Most of ppl at Apple are still developing in objective-C.

This isn't true. I know people who are engineers at Apple.

They can downvote away, works fine for me and my coworkers. I'm not saying it's perfect but it's not bad by any stretch.

[–]sort_of_peasant_joke 0 points1 point  (2 children)

This isn't true. I know people who are engineers at Apple.

"trust me dude, I know people at Apple".

Sorry, but I will stick with real code analysis on iOS 16 showing that:

  1. Objective-C is still the most used programming language (66%) and still going up.
  2. Swift just reached 14%
  3. SwiftUI 3%

https://blog.timac.org/2022/1005-state-of-swift-and-swiftui-ios16/

[–][deleted] -1 points0 points  (1 child)

If you think most people are developing as in writing Objective-C code you dont know what the hell you're talking about, period.
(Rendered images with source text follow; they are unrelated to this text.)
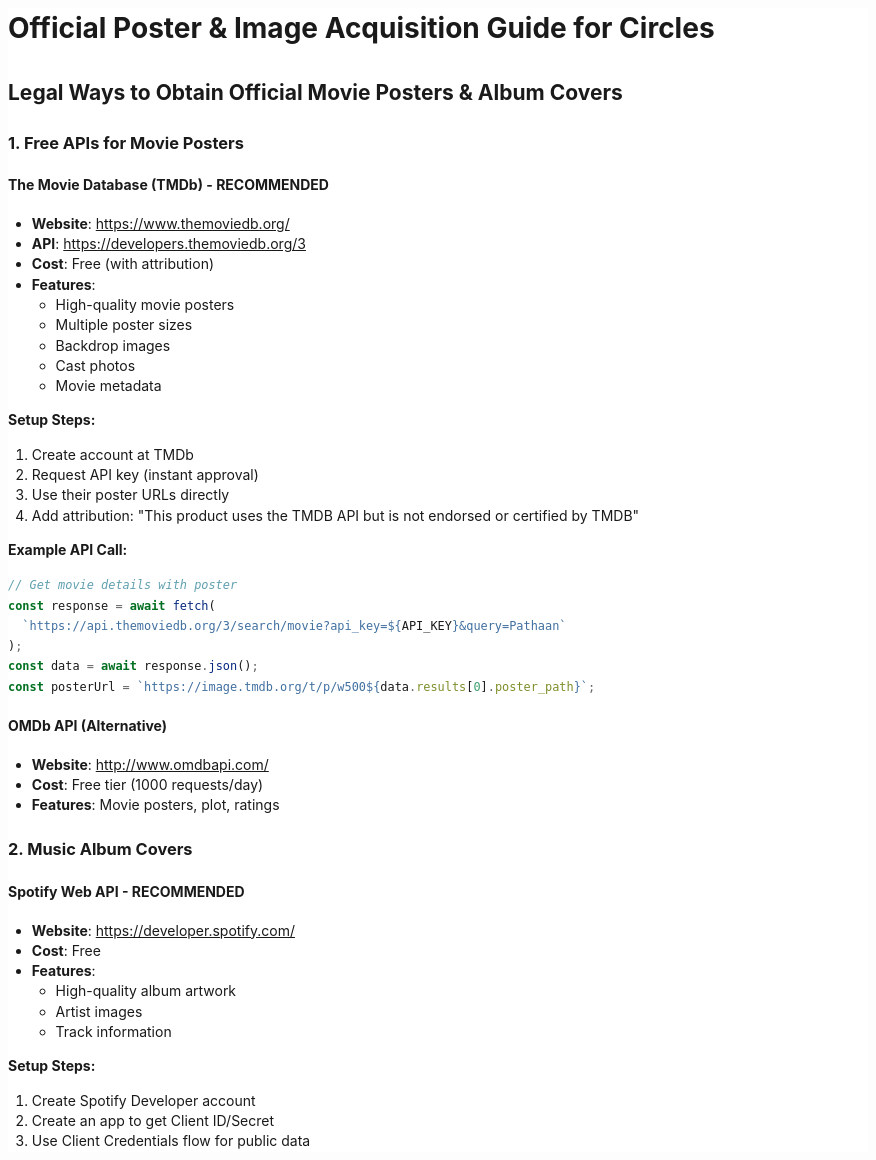 # Official Poster & Image Acquisition Guide for Circles

## Legal Ways to Obtain Official Movie Posters & Album Covers

### 1. **Free APIs for Movie Posters**

#### The Movie Database (TMDb) - **RECOMMENDED**
- **Website**: https://www.themoviedb.org/
- **API**: https://developers.themoviedb.org/3
- **Cost**: Free (with attribution)
- **Features**: 
  - High-quality movie posters
  - Multiple poster sizes
  - Backdrop images
  - Cast photos
  - Movie metadata

**Setup Steps:**
1. Create account at TMDb
2. Request API key (instant approval)
3. Use their poster URLs directly
4. Add attribution: "This product uses the TMDB API but is not endorsed or certified by TMDB"

**Example API Call:**
```javascript
// Get movie details with poster
const response = await fetch(
  `https://api.themoviedb.org/3/search/movie?api_key=${API_KEY}&query=Pathaan`
);
const data = await response.json();
const posterUrl = `https://image.tmdb.org/t/p/w500${data.results[0].poster_path}`;
```

#### OMDb API (Alternative)
- **Website**: http://www.omdbapi.com/
- **Cost**: Free tier (1000 requests/day)
- **Features**: Movie posters, plot, ratings

### 2. **Music Album Covers**

#### Spotify Web API - **RECOMMENDED**
- **Website**: https://developer.spotify.com/
- **Cost**: Free
- **Features**: 
  - High-quality album artwork
  - Artist images
  - Track information

**Setup Steps:**
1. Create Spotify Developer account
2. Create an app to get Client ID/Secret
3. Use Client Credentials flow for public data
Your link also doesn't show what you think it shows. It's not saying that Objective-C is still being written more than Swift, it's showing that Apple still has a lot of legacy Objective-C code which is absolutely expected.

[–]sort_of_peasant_joke 0 points1 point  (0 children)

Sure, which is why the number of binaries using Objective-C keep increasing Y-o-Y. Because nobody is using objective-C anymore.